## What you have to do
Begin with the opening line of the records and extract each line through the one holding "Given three integers"; pictures are not part of the copy.
════════════════════
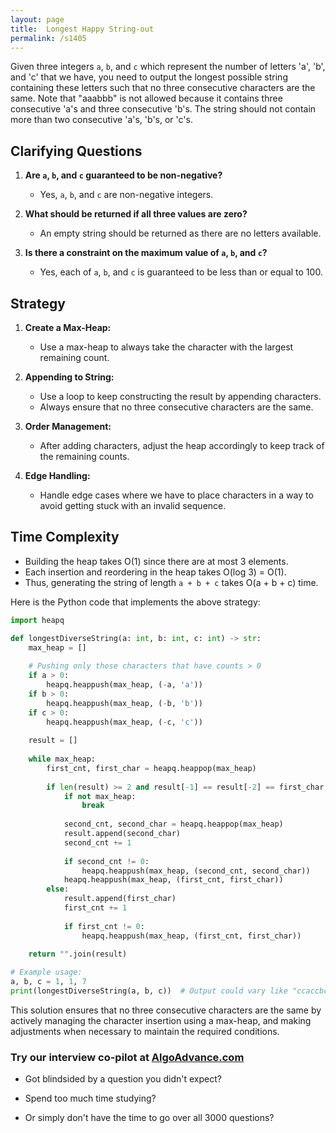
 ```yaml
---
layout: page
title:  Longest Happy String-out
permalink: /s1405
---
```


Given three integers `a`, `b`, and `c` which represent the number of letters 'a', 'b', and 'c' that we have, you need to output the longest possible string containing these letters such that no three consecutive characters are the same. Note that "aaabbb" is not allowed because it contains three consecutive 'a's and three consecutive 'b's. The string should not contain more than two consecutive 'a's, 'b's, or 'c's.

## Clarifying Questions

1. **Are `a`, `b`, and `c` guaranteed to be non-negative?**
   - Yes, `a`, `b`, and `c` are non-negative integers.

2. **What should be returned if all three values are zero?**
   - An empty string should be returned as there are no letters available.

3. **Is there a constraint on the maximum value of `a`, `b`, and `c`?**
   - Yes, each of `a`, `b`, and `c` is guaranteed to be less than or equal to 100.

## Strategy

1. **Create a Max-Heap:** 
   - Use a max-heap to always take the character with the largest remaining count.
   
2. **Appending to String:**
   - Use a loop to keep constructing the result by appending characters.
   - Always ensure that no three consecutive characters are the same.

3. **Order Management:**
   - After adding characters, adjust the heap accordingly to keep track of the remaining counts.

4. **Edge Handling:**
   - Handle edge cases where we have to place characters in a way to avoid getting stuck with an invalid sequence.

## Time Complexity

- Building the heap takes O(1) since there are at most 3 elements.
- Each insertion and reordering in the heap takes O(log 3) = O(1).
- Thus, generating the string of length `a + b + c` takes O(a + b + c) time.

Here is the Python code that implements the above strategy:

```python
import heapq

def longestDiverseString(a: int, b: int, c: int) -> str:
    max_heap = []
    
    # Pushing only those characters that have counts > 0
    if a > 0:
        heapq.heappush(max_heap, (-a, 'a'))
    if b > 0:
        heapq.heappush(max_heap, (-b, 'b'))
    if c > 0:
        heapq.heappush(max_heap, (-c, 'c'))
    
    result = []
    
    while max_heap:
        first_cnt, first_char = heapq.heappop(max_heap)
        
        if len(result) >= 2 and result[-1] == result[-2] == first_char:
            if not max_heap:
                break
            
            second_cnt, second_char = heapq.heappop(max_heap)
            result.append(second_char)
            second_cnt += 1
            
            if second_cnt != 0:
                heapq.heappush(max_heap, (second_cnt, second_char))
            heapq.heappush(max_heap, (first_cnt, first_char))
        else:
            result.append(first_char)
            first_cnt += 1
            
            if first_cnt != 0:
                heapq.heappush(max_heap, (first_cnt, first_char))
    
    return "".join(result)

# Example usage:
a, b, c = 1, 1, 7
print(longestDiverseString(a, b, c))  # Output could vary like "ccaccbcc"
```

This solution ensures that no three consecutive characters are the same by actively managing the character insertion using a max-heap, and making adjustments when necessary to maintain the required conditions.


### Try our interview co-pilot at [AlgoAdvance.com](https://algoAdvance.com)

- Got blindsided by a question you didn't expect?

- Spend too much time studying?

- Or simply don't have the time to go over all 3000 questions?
════════════════════
## Result of the exercise
 ```yaml
---
layout: page
title:  Longest Happy String-out
permalink: /s1405
---
```


Given three integers `a`, `b`, and `c` which represent the number of letters 'a', 'b', and 'c' that we have, you need to output the longest possible string containing these letters such that no three consecutive characters are the same. Note that "aaabbb" is not allowed because it contains three consecutive 'a's and three consecutive 'b's. The string should not contain more than two consecutive 'a's, 'b's, or 'c's.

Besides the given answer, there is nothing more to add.